Ein Blick auf die Entwicklung der Nominierungs-Zahlen bei den Emmys verrät viel über den US-amerikanischen TV-Markt im jeweiligen Jahr. Erst waren es jahrzehntelang die großen US-Networks auf der einen und HBO auf der anderen Seite, die den Fernsehmarkt und die Emmy-Nominierungen gleichermaßen bestimmten. Dann kam die Zeit der Kabelsender: Jeder noch so kleine Kanal investierte plötzlich in eigenproduzierte Serien, angestachelt etwa von den gigantischen Erfolgen, die das kleine AMC mit Serien wie "Breaking Bad" oder "The Walking Dead" erzielte. Und dann kam Netflix.

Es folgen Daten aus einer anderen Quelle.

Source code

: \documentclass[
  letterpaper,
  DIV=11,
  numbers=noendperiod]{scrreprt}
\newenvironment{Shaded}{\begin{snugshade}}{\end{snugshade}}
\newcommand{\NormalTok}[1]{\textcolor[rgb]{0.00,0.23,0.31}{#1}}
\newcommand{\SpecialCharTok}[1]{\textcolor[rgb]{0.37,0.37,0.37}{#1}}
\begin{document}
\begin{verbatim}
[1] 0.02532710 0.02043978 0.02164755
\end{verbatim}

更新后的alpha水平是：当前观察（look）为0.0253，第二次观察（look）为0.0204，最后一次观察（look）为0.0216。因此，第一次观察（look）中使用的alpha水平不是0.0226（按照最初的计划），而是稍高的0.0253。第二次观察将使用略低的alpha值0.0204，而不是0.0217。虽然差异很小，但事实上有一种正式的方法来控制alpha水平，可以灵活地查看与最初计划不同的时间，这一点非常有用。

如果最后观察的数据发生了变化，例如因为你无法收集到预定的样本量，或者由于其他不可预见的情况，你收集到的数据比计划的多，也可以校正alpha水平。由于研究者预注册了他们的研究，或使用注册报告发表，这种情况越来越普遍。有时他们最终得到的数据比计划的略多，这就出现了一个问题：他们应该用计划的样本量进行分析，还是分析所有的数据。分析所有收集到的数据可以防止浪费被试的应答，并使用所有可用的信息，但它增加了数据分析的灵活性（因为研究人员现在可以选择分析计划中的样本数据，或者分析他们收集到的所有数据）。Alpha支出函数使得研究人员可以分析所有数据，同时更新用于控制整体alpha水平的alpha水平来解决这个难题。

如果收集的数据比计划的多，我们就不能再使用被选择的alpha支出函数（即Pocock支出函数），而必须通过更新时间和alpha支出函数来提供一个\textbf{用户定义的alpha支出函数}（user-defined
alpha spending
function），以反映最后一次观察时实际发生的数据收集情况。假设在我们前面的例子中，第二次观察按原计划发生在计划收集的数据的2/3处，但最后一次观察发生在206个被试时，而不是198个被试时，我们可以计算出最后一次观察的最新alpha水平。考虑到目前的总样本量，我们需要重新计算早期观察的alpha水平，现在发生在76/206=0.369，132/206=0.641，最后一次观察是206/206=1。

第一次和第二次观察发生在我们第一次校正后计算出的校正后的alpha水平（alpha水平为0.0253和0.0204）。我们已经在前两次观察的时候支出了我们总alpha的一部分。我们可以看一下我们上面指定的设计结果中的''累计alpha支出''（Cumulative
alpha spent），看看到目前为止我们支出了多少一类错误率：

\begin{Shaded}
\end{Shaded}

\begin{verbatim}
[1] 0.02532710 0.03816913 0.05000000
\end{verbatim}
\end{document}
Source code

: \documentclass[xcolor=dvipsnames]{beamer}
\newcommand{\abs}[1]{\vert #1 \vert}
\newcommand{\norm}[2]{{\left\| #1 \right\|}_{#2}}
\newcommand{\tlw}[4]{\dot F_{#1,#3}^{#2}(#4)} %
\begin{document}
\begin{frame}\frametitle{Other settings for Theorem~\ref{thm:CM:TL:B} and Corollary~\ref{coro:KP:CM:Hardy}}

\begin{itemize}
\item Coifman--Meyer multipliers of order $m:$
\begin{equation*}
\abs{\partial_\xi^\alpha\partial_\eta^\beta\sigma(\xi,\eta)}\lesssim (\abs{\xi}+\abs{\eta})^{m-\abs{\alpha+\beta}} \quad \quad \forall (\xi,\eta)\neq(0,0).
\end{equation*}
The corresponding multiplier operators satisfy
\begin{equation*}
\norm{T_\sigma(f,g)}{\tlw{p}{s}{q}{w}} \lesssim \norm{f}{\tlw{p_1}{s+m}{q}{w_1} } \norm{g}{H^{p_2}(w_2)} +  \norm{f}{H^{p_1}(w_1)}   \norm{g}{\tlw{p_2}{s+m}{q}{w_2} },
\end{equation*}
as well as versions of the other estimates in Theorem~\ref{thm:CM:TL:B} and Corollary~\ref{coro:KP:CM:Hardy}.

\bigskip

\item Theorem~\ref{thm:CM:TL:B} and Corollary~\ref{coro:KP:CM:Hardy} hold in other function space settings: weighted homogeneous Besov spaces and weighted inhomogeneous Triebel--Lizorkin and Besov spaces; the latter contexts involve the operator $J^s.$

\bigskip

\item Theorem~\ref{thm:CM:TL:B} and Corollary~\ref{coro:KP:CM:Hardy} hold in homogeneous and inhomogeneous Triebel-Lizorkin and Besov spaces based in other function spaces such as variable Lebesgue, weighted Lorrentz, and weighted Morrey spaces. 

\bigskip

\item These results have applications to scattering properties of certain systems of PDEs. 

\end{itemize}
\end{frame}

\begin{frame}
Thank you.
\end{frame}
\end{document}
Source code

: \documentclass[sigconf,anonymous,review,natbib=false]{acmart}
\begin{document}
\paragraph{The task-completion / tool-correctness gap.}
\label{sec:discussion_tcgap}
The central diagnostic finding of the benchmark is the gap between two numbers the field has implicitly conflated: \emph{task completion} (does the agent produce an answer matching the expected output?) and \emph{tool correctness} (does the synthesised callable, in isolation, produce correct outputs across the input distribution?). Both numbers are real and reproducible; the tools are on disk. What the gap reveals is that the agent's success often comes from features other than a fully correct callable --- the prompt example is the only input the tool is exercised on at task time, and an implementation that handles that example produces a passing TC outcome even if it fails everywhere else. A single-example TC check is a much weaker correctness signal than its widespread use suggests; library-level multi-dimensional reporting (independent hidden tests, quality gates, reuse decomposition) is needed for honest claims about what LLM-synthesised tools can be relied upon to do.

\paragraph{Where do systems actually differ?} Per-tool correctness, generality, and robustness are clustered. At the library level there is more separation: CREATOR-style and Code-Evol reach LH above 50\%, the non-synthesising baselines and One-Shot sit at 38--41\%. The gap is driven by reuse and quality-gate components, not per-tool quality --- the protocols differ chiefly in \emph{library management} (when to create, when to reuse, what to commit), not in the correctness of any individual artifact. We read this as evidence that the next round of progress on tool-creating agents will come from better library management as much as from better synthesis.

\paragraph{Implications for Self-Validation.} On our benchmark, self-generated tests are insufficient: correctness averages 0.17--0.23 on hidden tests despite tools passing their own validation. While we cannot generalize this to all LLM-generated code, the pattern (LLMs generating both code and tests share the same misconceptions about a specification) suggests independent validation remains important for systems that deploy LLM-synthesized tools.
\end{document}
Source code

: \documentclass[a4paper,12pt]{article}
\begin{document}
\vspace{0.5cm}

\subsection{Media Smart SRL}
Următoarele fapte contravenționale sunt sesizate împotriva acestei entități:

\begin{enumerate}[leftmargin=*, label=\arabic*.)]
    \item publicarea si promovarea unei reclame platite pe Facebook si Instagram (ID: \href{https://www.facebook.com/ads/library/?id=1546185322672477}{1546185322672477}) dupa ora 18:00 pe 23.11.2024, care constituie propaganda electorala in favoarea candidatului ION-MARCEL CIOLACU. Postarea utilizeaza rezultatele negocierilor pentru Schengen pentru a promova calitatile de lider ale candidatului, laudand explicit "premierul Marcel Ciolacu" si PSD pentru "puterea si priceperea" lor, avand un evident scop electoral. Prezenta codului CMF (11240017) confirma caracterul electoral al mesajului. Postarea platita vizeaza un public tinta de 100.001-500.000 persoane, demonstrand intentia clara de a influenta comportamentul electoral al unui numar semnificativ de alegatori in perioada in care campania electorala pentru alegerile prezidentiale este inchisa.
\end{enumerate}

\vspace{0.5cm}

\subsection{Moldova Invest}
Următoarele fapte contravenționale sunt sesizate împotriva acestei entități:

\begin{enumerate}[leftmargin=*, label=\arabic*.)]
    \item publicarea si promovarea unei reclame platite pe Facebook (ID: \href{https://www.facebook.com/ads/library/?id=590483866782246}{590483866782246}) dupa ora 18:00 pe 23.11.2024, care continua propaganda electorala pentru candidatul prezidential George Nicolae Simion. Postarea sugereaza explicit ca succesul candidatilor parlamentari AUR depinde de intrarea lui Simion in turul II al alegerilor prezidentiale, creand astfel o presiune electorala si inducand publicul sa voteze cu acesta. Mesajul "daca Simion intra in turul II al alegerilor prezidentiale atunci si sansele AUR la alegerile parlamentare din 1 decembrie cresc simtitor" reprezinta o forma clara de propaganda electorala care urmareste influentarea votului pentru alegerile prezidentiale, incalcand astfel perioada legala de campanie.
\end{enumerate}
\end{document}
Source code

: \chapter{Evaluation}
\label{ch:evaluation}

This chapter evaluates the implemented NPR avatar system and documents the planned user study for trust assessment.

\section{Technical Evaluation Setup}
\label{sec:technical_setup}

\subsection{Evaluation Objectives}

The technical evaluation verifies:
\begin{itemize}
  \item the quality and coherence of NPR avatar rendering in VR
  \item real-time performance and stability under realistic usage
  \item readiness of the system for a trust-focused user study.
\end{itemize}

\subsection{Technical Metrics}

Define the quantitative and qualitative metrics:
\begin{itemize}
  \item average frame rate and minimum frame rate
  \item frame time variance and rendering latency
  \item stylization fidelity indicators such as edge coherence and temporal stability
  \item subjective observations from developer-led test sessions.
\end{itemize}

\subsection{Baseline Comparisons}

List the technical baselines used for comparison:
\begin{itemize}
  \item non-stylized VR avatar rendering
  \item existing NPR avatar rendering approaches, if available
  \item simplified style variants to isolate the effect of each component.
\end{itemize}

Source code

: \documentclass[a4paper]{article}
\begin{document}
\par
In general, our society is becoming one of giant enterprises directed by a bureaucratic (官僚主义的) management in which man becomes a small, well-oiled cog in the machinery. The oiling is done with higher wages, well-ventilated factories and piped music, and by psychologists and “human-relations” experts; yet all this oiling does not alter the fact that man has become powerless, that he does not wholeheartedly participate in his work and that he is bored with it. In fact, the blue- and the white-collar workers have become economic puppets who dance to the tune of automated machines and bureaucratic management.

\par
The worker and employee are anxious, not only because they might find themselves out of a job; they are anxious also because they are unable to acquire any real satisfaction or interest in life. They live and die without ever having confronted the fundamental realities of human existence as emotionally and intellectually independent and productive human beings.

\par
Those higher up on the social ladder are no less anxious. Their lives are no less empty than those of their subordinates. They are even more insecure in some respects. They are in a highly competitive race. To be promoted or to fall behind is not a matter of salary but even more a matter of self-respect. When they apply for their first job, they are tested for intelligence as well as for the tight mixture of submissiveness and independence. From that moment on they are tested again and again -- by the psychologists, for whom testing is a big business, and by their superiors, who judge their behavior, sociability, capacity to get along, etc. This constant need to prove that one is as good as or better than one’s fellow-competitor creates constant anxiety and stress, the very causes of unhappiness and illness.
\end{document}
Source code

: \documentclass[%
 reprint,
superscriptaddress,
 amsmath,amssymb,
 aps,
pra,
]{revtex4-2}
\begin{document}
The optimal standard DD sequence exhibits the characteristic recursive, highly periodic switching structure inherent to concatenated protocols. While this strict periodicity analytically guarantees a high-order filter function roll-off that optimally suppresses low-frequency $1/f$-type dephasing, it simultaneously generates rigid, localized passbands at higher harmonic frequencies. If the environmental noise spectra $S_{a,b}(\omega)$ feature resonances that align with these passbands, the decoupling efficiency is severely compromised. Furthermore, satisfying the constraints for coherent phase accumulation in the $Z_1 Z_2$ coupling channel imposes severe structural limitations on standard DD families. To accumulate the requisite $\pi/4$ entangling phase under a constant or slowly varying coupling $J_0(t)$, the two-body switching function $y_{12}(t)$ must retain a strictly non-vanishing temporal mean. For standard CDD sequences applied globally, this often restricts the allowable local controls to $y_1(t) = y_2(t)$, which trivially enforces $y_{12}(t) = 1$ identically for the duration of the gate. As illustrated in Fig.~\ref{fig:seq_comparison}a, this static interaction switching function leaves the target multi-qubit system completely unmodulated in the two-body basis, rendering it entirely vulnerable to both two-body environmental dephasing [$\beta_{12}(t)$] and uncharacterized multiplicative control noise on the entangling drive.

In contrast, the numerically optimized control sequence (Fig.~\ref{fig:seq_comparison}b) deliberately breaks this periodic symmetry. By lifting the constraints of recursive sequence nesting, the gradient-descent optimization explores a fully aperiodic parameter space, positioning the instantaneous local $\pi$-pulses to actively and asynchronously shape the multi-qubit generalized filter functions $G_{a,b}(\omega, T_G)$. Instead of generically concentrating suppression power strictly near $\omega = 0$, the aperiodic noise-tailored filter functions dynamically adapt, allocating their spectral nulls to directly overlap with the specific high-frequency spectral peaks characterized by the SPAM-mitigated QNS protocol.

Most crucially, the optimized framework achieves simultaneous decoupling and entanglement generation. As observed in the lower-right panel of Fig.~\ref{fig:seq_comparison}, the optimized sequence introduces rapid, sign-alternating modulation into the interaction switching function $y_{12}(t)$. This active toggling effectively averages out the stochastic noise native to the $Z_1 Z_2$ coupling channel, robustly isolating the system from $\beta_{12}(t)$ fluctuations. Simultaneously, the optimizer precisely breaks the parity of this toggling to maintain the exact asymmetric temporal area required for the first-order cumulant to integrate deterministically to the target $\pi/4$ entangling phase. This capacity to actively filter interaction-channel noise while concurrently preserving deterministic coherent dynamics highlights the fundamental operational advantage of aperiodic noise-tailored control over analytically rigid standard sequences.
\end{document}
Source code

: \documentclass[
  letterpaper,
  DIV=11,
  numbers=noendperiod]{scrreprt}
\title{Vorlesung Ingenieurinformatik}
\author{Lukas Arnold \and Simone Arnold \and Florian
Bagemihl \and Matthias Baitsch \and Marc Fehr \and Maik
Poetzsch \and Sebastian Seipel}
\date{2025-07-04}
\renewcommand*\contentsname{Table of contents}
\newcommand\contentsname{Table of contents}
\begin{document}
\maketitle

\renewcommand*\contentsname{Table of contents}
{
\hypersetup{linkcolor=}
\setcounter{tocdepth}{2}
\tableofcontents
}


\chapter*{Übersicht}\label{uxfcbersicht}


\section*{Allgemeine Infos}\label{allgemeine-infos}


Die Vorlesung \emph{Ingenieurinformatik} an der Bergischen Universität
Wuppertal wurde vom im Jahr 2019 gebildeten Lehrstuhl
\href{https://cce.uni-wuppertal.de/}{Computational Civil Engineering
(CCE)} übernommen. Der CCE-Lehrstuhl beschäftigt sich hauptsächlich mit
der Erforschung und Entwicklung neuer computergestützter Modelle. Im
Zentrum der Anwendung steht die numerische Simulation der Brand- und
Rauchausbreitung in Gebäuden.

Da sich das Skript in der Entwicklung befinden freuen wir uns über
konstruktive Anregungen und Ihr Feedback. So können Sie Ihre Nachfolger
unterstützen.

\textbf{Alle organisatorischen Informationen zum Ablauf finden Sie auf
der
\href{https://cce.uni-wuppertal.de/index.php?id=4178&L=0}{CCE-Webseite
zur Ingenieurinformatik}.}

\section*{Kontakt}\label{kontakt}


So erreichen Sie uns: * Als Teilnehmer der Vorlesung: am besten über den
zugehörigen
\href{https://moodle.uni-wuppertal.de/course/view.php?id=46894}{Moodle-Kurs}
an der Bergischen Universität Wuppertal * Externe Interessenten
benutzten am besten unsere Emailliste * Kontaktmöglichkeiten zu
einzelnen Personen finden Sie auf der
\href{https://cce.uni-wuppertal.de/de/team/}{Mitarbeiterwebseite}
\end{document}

2008 machte die Television Academy durch eine Regeländerung den Weg dafür frei, dass auch Produktionen für einen Primetime Emmy nominiert werden können, die gar nicht im linearen Fernsehen und damit eben zur klassischen "Primetime" gelaufen waren. 2013 war es dann soweit: Mit "House of Cards" schaffte es erstmals eine Produktion eines Streaming-Dienstes, in den "normalen" Kategorien eine Nominierung zu bekommen (zuvor waren nur Webisodes oder YouTube-Clips in teils eigens geschaffenen Kategorien berücksichtigt worden). Und Netflix legte einen so beachtlichen Sprint hin, dass die klasisschen Medienhäuser zunächst nur überrascht hinterherschauen konnten.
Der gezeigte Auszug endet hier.